# [Task goal]
Look for "preceding" in each line of the records, and copy the lines that have it.

# [Dataset excerpts]
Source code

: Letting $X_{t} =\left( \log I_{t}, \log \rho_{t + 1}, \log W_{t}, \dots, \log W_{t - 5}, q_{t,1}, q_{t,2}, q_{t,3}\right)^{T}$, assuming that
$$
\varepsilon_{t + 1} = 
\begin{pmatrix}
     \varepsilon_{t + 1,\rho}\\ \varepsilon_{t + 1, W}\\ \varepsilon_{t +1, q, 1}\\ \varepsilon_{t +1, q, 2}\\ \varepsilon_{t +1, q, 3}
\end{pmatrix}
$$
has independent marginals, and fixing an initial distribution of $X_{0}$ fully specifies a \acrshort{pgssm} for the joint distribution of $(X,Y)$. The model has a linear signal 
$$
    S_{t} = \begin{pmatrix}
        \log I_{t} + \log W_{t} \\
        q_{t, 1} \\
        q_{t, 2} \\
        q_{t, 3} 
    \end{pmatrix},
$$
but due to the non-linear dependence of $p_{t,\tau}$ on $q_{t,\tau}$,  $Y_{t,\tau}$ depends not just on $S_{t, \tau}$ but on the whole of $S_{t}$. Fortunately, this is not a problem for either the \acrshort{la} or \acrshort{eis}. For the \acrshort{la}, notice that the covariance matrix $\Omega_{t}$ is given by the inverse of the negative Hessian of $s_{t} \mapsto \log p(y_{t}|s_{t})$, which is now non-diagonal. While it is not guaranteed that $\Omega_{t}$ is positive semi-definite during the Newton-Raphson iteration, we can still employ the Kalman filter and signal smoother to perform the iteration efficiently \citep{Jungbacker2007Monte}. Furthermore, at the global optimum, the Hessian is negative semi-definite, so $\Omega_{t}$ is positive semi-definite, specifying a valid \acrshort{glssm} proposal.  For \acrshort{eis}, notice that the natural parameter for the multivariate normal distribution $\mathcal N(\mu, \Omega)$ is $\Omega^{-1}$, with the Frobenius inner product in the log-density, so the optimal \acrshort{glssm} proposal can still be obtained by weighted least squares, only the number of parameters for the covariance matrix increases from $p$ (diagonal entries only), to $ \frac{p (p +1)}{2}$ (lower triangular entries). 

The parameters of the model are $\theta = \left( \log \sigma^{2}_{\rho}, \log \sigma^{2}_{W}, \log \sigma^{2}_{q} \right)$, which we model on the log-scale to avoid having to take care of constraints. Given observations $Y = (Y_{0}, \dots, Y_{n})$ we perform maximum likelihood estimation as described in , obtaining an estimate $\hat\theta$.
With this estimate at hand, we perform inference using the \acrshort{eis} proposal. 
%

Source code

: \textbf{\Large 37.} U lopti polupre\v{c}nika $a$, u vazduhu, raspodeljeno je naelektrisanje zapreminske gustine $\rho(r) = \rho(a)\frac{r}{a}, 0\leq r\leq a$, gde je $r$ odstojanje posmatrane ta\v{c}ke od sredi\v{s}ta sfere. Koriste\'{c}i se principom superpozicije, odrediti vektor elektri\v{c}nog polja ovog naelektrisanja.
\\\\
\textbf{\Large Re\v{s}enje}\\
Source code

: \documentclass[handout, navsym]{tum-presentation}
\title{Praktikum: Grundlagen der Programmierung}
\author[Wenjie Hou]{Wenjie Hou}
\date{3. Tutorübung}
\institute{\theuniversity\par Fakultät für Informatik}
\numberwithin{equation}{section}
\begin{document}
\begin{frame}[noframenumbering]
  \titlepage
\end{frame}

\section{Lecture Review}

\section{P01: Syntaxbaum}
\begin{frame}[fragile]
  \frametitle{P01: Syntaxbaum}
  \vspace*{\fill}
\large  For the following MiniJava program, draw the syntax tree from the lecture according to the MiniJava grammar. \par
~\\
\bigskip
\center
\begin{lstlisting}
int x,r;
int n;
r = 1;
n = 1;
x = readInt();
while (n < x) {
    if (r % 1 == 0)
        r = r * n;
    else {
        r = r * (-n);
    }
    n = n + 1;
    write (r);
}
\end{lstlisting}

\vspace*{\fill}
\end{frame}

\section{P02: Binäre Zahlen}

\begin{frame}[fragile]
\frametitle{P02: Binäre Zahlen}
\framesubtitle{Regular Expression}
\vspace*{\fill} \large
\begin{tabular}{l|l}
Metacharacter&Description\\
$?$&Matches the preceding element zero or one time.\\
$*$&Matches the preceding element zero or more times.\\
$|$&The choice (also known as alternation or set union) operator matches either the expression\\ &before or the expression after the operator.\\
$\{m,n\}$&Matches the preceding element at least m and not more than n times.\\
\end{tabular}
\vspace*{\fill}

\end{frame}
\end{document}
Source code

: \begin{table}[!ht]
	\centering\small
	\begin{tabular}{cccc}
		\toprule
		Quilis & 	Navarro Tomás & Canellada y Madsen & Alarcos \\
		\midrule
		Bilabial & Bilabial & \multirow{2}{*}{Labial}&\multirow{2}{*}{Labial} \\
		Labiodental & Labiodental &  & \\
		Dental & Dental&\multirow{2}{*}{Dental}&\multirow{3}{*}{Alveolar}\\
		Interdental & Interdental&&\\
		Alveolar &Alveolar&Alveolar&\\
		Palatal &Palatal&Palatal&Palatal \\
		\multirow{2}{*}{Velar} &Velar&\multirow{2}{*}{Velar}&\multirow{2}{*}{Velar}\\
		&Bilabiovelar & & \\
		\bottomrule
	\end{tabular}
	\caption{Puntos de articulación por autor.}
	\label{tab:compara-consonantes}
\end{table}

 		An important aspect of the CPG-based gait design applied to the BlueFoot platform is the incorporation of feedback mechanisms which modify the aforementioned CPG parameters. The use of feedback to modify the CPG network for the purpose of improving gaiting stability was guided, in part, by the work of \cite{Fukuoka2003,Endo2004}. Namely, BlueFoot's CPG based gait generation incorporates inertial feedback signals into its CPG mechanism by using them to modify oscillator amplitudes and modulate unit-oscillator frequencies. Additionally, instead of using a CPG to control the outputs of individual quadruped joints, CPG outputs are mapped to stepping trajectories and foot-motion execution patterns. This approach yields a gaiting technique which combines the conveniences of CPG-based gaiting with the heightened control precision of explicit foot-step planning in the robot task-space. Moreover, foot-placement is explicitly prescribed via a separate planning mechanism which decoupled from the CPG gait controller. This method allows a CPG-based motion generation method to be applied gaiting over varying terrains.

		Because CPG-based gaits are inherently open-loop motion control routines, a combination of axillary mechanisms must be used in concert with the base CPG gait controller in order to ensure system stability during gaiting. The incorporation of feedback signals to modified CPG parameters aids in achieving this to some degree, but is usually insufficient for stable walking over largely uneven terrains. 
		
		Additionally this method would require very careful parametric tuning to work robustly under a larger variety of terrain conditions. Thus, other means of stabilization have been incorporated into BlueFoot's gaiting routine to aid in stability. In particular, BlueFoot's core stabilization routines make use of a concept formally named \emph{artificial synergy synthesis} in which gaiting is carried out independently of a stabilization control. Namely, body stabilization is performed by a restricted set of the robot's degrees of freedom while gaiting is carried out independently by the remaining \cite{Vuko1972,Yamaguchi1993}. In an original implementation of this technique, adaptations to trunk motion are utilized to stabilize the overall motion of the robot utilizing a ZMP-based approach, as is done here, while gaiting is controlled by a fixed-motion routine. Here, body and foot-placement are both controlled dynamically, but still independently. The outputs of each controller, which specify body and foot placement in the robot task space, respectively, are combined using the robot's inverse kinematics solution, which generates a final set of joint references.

# [Completed exercise]
$?$&Matches the preceding element zero or one time.\\
$*$&Matches the preceding element zero or more times.\\
$\{m,n\}$&Matches the preceding element at least m and not more than n times.\\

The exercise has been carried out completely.